▽

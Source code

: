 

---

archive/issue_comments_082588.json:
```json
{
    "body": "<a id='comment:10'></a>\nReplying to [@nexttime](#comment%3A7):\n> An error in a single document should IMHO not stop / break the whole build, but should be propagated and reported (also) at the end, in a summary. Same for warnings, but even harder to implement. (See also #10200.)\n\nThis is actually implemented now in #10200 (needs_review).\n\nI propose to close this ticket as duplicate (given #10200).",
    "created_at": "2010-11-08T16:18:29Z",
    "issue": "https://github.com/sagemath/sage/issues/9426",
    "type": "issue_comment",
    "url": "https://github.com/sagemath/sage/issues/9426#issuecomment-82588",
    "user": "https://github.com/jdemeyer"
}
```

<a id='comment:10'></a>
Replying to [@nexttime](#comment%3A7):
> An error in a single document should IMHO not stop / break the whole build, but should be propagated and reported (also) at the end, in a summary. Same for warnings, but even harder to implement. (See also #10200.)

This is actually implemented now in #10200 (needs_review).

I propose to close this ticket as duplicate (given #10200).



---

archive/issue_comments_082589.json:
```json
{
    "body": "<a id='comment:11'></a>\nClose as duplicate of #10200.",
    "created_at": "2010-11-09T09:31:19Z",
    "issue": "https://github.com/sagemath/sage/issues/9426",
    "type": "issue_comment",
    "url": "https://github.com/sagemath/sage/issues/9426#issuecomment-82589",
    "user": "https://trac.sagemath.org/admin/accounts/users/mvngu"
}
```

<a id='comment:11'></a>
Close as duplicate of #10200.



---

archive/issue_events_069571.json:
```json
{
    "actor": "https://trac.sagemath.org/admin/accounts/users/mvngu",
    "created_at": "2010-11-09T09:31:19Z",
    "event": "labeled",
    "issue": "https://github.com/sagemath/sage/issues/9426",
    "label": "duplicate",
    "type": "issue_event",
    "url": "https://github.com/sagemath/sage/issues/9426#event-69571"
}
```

△

» **REQUIRED ACTION**
An exact transcription of the data above is required.

» **SOLUTION BELOW**
Source code

: 

---

archive/issue_comments_082588.json:
```json
{
    "body": "<a id='comment:10'></a>\nReplying to [@nexttime](#comment%3A7):\n> An error in a single document should IMHO not stop / break the whole build, but should be propagated and reported (also) at the end, in a summary. Same for warnings, but even harder to implement. (See also #10200.)\n\nThis is actually implemented now in #10200 (needs_review).\n\nI propose to close this ticket as duplicate (given #10200).",
    "created_at": "2010-11-08T16:18:29Z",
    "issue": "https://github.com/sagemath/sage/issues/9426",
    "type": "issue_comment",
    "url": "https://github.com/sagemath/sage/issues/9426#issuecomment-82588",
    "user": "https://github.com/jdemeyer"
}
```

<a id='comment:10'></a>
Replying to [@nexttime](#comment%3A7):
> An error in a single document should IMHO not stop / break the whole build, but should be propagated and reported (also) at the end, in a summary. Same for warnings, but even harder to implement. (See also #10200.)

This is actually implemented now in #10200 (needs_review).

I propose to close this ticket as duplicate (given #10200).



---

archive/issue_comments_082589.json:
```json
{
    "body": "<a id='comment:11'></a>\nClose as duplicate of #10200.",
    "created_at": "2010-11-09T09:31:19Z",
    "issue": "https://github.com/sagemath/sage/issues/9426",
    "type": "issue_comment",
    "url": "https://github.com/sagemath/sage/issues/9426#issuecomment-82589",
    "user": "https://trac.sagemath.org/admin/accounts/users/mvngu"
}
```

<a id='comment:11'></a>
Close as duplicate of #10200.



---

archive/issue_events_069571.json:
```json
{
    "actor": "https://trac.sagemath.org/admin/accounts/users/mvngu",
    "created_at": "2010-11-09T09:31:19Z",
    "event": "labeled",
    "issue": "https://github.com/sagemath/sage/issues/9426",
    "label": "duplicate",
    "type": "issue_event",
    "url": "https://github.com/sagemath/sage/issues/9426#event-69571"
}
```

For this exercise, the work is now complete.